Sambungan telepon mereka terputus. Saat memasukkan ponselnya ke dalam tas, Shanum menemukan ada beberapa ikat uang bernilai besar di dalam tasnya. Shanum sempat ragu dan bingung, akankan dia harus mengambil uang tersebut?
"Uang ini … sebagai bayaranku?" gumam Shanum bertanya-tanya.
Dia menyudahi pusingnya, memutuskan untuk menyimpan uang itu ke dalam rekeningnya saja, supaya bisa digunakan jika suatu saat dia membutuhkannya.
Shanum bergegas mengambil barang-barang miliknya dan keluar dari hotel tersebut. Berjalan menuju jalan raya, menyetop taksi dan memutuskan untuk pulang ke rumah. Seiring supir yang dia tumpangi melaju, jantungnya berpacu kencang. Entah alasan apa yang harus dia berikan pada Ibunya nanti yang pasti aka mencecarinya dengan beribu banyak pertanyaan.
Ketika sampai di depan rumah sederhana miliknya, Shanum melangkah dengan pelan.
"Dari mana saja kamu?" tanya Mia, ibunya Shanum. Menilik penampilan Shanum dari atas sampai ke bawah.
"Bu, aku habis dari rumah Rara," jawab Shanum, berbicara sehati-hati mungkin karena takut salah bicara.
"Lihat! Rio sudah menunggu kamu sejak dua jam yang lalu. Barusan dia meminta untuk menjemputmu tapi kamu tidak mengizinkan, bagaimana sih kamu?!" sentak Mia, terlihat sekali jika dia tidak senang dengan putrinya itu.
"Satu Minggu lagi pernikahan kalian akan dilangsungkan. Sudah berapa kali Ibu katakan, jangan keluyuran malam, Shanum! Kenapa, sih, kamu masih keras kepala? Jujur saja, kamu dari mana?" omel Mia, masih kurang percaya dengan jawaban Shanum.

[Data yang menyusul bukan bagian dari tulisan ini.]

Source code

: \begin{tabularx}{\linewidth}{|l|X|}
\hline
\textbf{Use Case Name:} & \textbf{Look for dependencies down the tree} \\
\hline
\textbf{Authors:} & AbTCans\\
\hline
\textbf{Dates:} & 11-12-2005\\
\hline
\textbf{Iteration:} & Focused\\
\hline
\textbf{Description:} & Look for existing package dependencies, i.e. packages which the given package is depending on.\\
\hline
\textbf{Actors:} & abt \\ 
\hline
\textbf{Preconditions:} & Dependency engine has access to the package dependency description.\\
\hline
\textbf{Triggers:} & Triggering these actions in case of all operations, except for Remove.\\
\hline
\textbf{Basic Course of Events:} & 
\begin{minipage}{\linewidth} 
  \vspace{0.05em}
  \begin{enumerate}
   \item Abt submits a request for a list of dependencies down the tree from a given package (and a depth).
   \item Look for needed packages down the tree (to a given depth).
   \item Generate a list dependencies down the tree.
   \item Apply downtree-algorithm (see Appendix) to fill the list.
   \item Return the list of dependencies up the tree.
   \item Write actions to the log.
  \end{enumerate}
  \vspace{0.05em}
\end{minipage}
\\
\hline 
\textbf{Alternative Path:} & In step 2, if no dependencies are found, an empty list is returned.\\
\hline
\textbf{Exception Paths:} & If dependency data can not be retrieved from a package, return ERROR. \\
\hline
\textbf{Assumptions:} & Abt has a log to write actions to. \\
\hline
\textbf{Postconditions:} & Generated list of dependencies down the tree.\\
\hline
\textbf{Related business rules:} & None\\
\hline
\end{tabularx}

"Tadi malam Rio sudah mengecek toko tempat kamu bekerja, tutup. Terus kamu menginap di rumah Rara? Sangat tidak masuk akal. Kenapa tidak langsung pulang ke rumah saja, ha?" lanjut Mia, sedikit pun tidak memberikan celah untuk Shanum menjelaskan. Namun, seperti itu lebih baik bagi gadis itu. Jika dia diberi kesempatan untuk menjelaskan pun, entah alasan apa yang harus dikatakannya pada sang Ibu yang sejak tadi mengomel tanpa henti.
"Bu, sudahlah, kasihan Shanum baru saja pulang. Aku percaya dia semalam menginap di rumah Rara," ucap Rio menengahi. Masih duduk memantau pergerakan Shanum yang sejak tadi hanya mampu tertunduk.
"Rio, mau sampai kapan kamu mau membelanya? Jangan buat dia keras kepala karena pembelaan dari kamu." ketika berbicara dengan Rio, nada suara Mia berubah lembut.
"Tidak apa-apa, Bu," tukas Rio, menyunggingkan senyum manisnya pada calon Ibu mertuanya itu.
"Sudahlah, kalian lanjut bicara saja!" Mia berlalu masuk tanpa mengatakan apa pun lagi.
Melihat Mia sudah masuk ke dalam, Rio menghampiri Shanum yang masih mendudukan kepalanya, menatap lantai begitu lama dengan perasaan yang berkecamuk. Rasa takut yang menggumpal dalam hatinya, membuat Shanum senantiasa waspada dengan gerak-geriknya sendiri. Was-was jika apa ucapannya sendiri, malah akan mengungkap kebohongan yang sedang disembunyikan.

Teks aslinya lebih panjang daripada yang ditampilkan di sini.